REQUIRED ACTION » Copy everything in the data below exactly except the pictures.

RECORDED DATA »
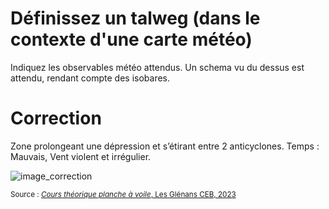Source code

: ﻿# Définissez un talweg (dans le contexte d'une carte météo)
  Indiquez les observables météo attendus.
  Un schema vu du dessus est attendu, rendant compte des isobares.

# Correction
Zone prolongeant une dépression et s’étirant entre 2 anticyclones.
Temps : Mauvais, Vent violent et irrégulier. 

![image_correction](./images/talweg.png)

<small>Source : [*Cours théorique planche à voile*, Les Glénans CEB, 2023](https://encadrementbenevole.glenans.asso.fr/wp-content/uploads/2023/07/Cours-theorique-PAV-Version-1.pdf) </small>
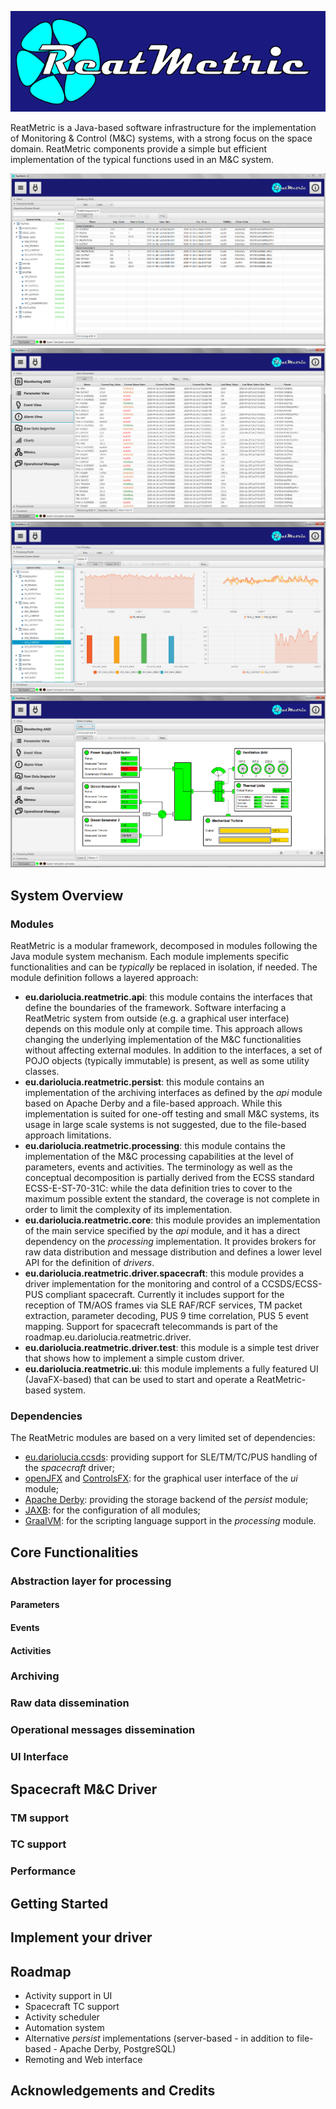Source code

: ![ReatMetric](eu.dariolucia.reatmetric.ui/src/main/resources/eu/dariolucia/reatmetric/ui/fxml/images/logos/logo-full-color-640px.png)

ReatMetric is a Java-based software infrastructure for the implementation of Monitoring & Control (M&C) systems, with a
strong focus on the space domain. ReatMetric components provide a simple but efficient implementation of the typical 
functions used in an M&C system.

![AND](docs/images/reatmetric-and-01.PNG "AND example")
![Alarms](docs/images/reatmetric-alarms-01.PNG "Alarm display example")
![Charts](docs/images/reatmetric-charts-01.PNG "Chart example")
![Mimics](docs/images/reatmetric-mimics-01.PNG "Mimics example")

## System Overview

### Modules
ReatMetric is a modular framework, decomposed in modules following the Java module system mechanism. Each module implements specific functionalities and can be _typically_ be replaced in isolation, if needed. The module definition follows a layered approach:
- **eu.dariolucia.reatmetric.api**: this module contains the interfaces that define the boundaries of the framework. Software interfacing a ReatMetric system from outside (e.g. a graphical user interface) depends on this module only at compile time. This approach allows changing the underlying implementation of the M&C functionalities without affecting external modules. In addition to the interfaces, a set of POJO objects (typically immutable) is present, as well as some utility classes.
- **eu.dariolucia.reatmetric.persist**: this module contains an implementation of the archiving interfaces as defined by the _api_ module based on Apache Derby and a file-based approach. While this implementation is suited for one-off testing and small M&C systems, its usage in large scale systems is not suggested, due to the file-based approach limitations.
- **eu.dariolucia.reatmetric.processing**: this module contains the implementation of the M&C processing capabilities at the level of parameters, events and activities. The terminology as well as the conceptual decomposition is partially derived from the ECSS standard ECSS-E-ST-70-31C: while the data definition tries to cover to the maximum possible extent the standard, the coverage is not complete in order to limit the complexity of its implementation.
- **eu.dariolucia.reatmetric.core**: this module provides an implementation of the main service specified by the _api_ module, and it has a direct dependency on the _processing_ implementation. It provides brokers for raw data distribution and message distribution and defines a lower level API for the definition of _drivers_.
- **eu.dariolucia.reatmetric.driver.spacecraft**: this module provides a driver implementation for the monitoring and control of a CCSDS/ECSS-PUS compliant spacecraft. Currently it includes support for the reception of TM/AOS frames via SLE RAF/RCF services, TM packet extraction, parameter decoding, PUS 9 time correlation, PUS 5 event mapping. Support for spacecraft telecommands is part of the roadmap.eu.dariolucia.reatmetric.driver.
- **eu.dariolucia.reatmetric.driver.test**: this module is a simple test driver that shows how to implement a simple custom driver.
- **eu.dariolucia.reatmetric.ui**: this module implements a fully featured UI (JavaFX-based) that can be used to start and operate a ReatMetric-based system.

### Dependencies
The ReatMetric modules are based on a very limited set of dependencies:
- [eu.dariolucia.ccsds](https://www.github.com/dariol83/ccsds): providing support for SLE/TM/TC/PUS handling of the _spacecraft_ driver;
- [openJFX](https://openjfx.io) and [ControlsFX](https://github.com/controlsfx/controlsfx): for the graphical user interface of the _ui_ module;
- [Apache Derby](http://db.apache.org/derby): providing the storage backend of the _persist_ module;
- [JAXB](https://javaee.github.io/jaxb-v2): for the configuration of all modules;
- [GraalVM](https://www.graalvm.org): for the scripting language support in the _processing_ module.

## Core Functionalities

### Abstraction layer for processing

#### Parameters

#### Events

#### Activities

### Archiving

### Raw data dissemination

### Operational messages dissemination

### UI Interface 

## Spacecraft M&C Driver

### TM support

### TC support

### Performance

## Getting Started

## Implement your driver

## Roadmap
- Activity support in UI
- Spacecraft TC support
- Activity scheduler
- Automation system
- Alternative _persist_ implementations (server-based - in addition to file-based - Apache Derby, PostgreSQL)
- Remoting and Web interface

## Acknowledgements and Credits


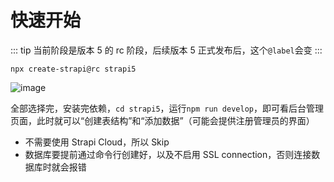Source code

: # 快速开始

::: tip
当前阶段是版本 5 的 rc 阶段，后续版本 5 正式发布后，这个`@label`会变
:::

`npx create-strapi@rc strapi5`

![image](https://felbry.github.io/picx-images-hosting/image.39l2arvpo5.webp)

全部选择完，安装完依赖，`cd strapi5`，运行`npm run develop`，即可看后台管理页面，此时就可以“创建表结构”和“添加数据”（可能会提供注册管理员的界面）

- 不需要使用 Strapi Cloud，所以 Skip
- 数据库要提前通过命令行创建好，以及不启用 SSL connection，否则连接数据库时就会报错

SOLUTION FOR THIS PROBLEM »
Source code

: ﻿# Définissez un talweg (dans le contexte d'une carte météo)
  Indiquez les observables météo attendus.
  Un schema vu du dessus est attendu, rendant compte des isobares.

# Correction
Zone prolongeant une dépression et s’étirant entre 2 anticyclones.
Temps : Mauvais, Vent violent et irrégulier. 

![image_correction](./images/talweg.png)

<small>Source : [*Cours théorique planche à voile*, Les Glénans CEB, 2023](https://encadrementbenevole.glenans.asso.fr/wp-content/uploads/2023/07/Cours-theorique-PAV-Version-1.pdf) </small>
Source code

: ![ReatMetric](eu.dariolucia.reatmetric.ui/src/main/resources/eu/dariolucia/reatmetric/ui/fxml/images/logos/logo-full-color-640px.png)

ReatMetric is a Java-based software infrastructure for the implementation of Monitoring & Control (M&C) systems, with a
strong focus on the space domain. ReatMetric components provide a simple but efficient implementation of the typical 
functions used in an M&C system.

![AND](docs/images/reatmetric-and-01.PNG "AND example")
![Alarms](docs/images/reatmetric-alarms-01.PNG "Alarm display example")
![Charts](docs/images/reatmetric-charts-01.PNG "Chart example")
![Mimics](docs/images/reatmetric-mimics-01.PNG "Mimics example")

## System Overview

### Modules
ReatMetric is a modular framework, decomposed in modules following the Java module system mechanism. Each module implements specific functionalities and can be _typically_ be replaced in isolation, if needed. The module definition follows a layered approach:
- **eu.dariolucia.reatmetric.api**: this module contains the interfaces that define the boundaries of the framework. Software interfacing a ReatMetric system from outside (e.g. a graphical user interface) depends on this module only at compile time. This approach allows changing the underlying implementation of the M&C functionalities without affecting external modules. In addition to the interfaces, a set of POJO objects (typically immutable) is present, as well as some utility classes.
- **eu.dariolucia.reatmetric.persist**: this module contains an implementation of the archiving interfaces as defined by the _api_ module based on Apache Derby and a file-based approach. While this implementation is suited for one-off testing and small M&C systems, its usage in large scale systems is not suggested, due to the file-based approach limitations.
- **eu.dariolucia.reatmetric.processing**: this module contains the implementation of the M&C processing capabilities at the level of parameters, events and activities. The terminology as well as the conceptual decomposition is partially derived from the ECSS standard ECSS-E-ST-70-31C: while the data definition tries to cover to the maximum possible extent the standard, the coverage is not complete in order to limit the complexity of its implementation.
- **eu.dariolucia.reatmetric.core**: this module provides an implementation of the main service specified by the _api_ module, and it has a direct dependency on the _processing_ implementation. It provides brokers for raw data distribution and message distribution and defines a lower level API for the definition of _drivers_.
- **eu.dariolucia.reatmetric.driver.spacecraft**: this module provides a driver implementation for the monitoring and control of a CCSDS/ECSS-PUS compliant spacecraft. Currently it includes support for the reception of TM/AOS frames via SLE RAF/RCF services, TM packet extraction, parameter decoding, PUS 9 time correlation, PUS 5 event mapping. Support for spacecraft telecommands is part of the roadmap.eu.dariolucia.reatmetric.driver.
- **eu.dariolucia.reatmetric.driver.test**: this module is a simple test driver that shows how to implement a simple custom driver.
- **eu.dariolucia.reatmetric.ui**: this module implements a fully featured UI (JavaFX-based) that can be used to start and operate a ReatMetric-based system.

### Dependencies
The ReatMetric modules are based on a very limited set of dependencies:
- [eu.dariolucia.ccsds](https://www.github.com/dariol83/ccsds): providing support for SLE/TM/TC/PUS handling of the _spacecraft_ driver;
- [openJFX](https://openjfx.io) and [ControlsFX](https://github.com/controlsfx/controlsfx): for the graphical user interface of the _ui_ module;
- [Apache Derby](http://db.apache.org/derby): providing the storage backend of the _persist_ module;
- [JAXB](https://javaee.github.io/jaxb-v2): for the configuration of all modules;
- [GraalVM](https://www.graalvm.org): for the scripting language support in the _processing_ module.

## Core Functionalities

### Abstraction layer for processing

#### Parameters

#### Events

#### Activities

### Archiving

### Raw data dissemination

### Operational messages dissemination

### UI Interface 

## Spacecraft M&C Driver

### TM support

### TC support

### Performance

## Getting Started

## Implement your driver

## Roadmap
- Activity support in UI
- Spacecraft TC support
- Activity scheduler
- Automation system
- Alternative _persist_ implementations (server-based - in addition to file-based - Apache Derby, PostgreSQL)
- Remoting and Web interface

## Acknowledgements and Credits


Source code

: # 快速开始

::: tip
当前阶段是版本 5 的 rc 阶段，后续版本 5 正式发布后，这个`@label`会变
:::

`npx create-strapi@rc strapi5`

![image](https://felbry.github.io/picx-images-hosting/image.39l2arvpo5.webp)

全部选择完，安装完依赖，`cd strapi5`，运行`npm run develop`，即可看后台管理页面，此时就可以“创建表结构”和“添加数据”（可能会提供注册管理员的界面）

- 不需要使用 Strapi Cloud，所以 Skip
- 数据库要提前通过命令行创建好，以及不启用 SSL connection，否则连接数据库时就会报错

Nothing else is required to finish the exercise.